Genel olarak konuşmam gerekirse, gerçek aydın, kendisine yönelik eleştirilere karşı isyan eden değil, bunlara demokrasi ve hoşgörü çerçevesinde cevap veren olgun kişidir. Yeteneklerini geliştirmiş, görgülü bir kişinin takınacağı tavır, daima bu olmalıdır.

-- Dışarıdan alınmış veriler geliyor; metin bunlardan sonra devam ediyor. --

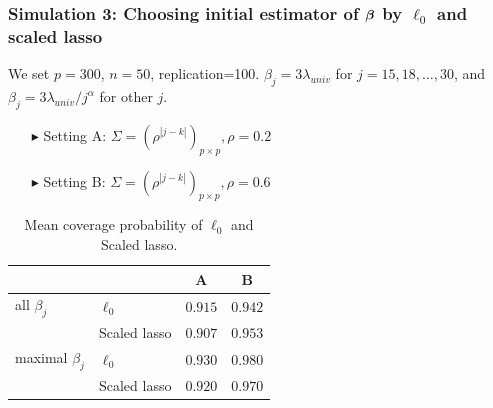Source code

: \begin{frame}
\frametitle{Simulation 3: Choosing initial estimator of $\mbox{\boldmath $\beta$}$ by $\ell_0$ and scaled lasso}
We set $p=300$, $n=50$, replication=100. $\beta_{j}=3\lambda_{univ}$ for $j=15,18,\ldots,30$, and $\beta_{j}=3\lambda_{univ}/j^{\alpha}$ for other $j$.
\begin{itemize}
\item[$\blacktriangleright$] Setting A: $\Sigma=(\rho^{|j-k|})_{p\times p}, \rho = 0.2$
\item[$\blacktriangleright$] Setting B: $\Sigma=(\rho^{|j-k|})_{p\times p}, \rho = 0.6$
\end{itemize}
\begin{table}[ht]
\caption{Mean coverage probability of $\ell_{0}$ and Scaled lasso.}
\begin{tabular}{llcc}
\toprule
&&A&B\\
\midrule
all $\beta_j$ &$\ell_{0}$ & $0.915$ & $0.942$ \\
&Scaled lasso & $0.907$ & $0.953$ \\[1ex]
maximal $\beta_j$ &$\ell_{0}$ & $0.930$ & $0.980$ \\
&Scaled lasso & $0.920$ & $0.970$ \\
\bottomrule
\end{tabular}

\label{liu3}
\end{table}
\end{frame}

Bizler bugüne kadar, herhalde gerçeklere değil, uydurulan yalanlara inandırılmışız. Bu hususta bir kere değil, bin kere düşünün! Bizde, sorumluluk almış kişiler, yaptıkları yanlışlar konusunda kendilerini eleştirilemez zannediyorlar. Bunu için de, kendilerine yapılan eleştiriye karşı kesinlikle en ufak bir HOŞGÖRÜLERİ yok. Anlayışları yok… Saygı ve nezaketleri yok… Eğer, bunların gördüğünüz hatalarını dile getirir veya yazarsanız, hemen sizi düşman ilan ediyorlar. Hatta utanmadan, eleştiriyi yapana dava açanlar bile oluyor… Demek ki birileri, gerektiği zaman bizleri birbirimize karşı toslaştırıyorlar!

Oysa toplumsal meselelerde, yapılan yanlışlara karşı eleştiri şarttır. Çünkü eleştiriler, kişinin doğrulara yönelmesini sağlar. Hatta eleştiriler, kişiye heyecan katar, yaratıcılık sağlar. Eleştirisiz topluluklar, çökmeye mahkûmdur. Ama elbet, yapıcı ve yıkıcı eleştirinin sınırını da, iyi bilmek lazımdır. Eleştirenin de, eleştirilenin de bunun muhasebesini çok iyi yapmaları gerekir. Aksi takdirde, geçmişten bugüne bizde olduğu gibi, kavgalar, dışlamalar gündemden asla düşmez!

Toplumsal çalışmalarımıza artık, bir kültür, görgü ve kalite girmesi lazım… Ama elbet önce, insan gibi insan olmak gerekir! Bunu için de siz siz olun, karakterinizi asla, küçük menfaatlere göre değiştirmeyin!     (Devamı haftaya…)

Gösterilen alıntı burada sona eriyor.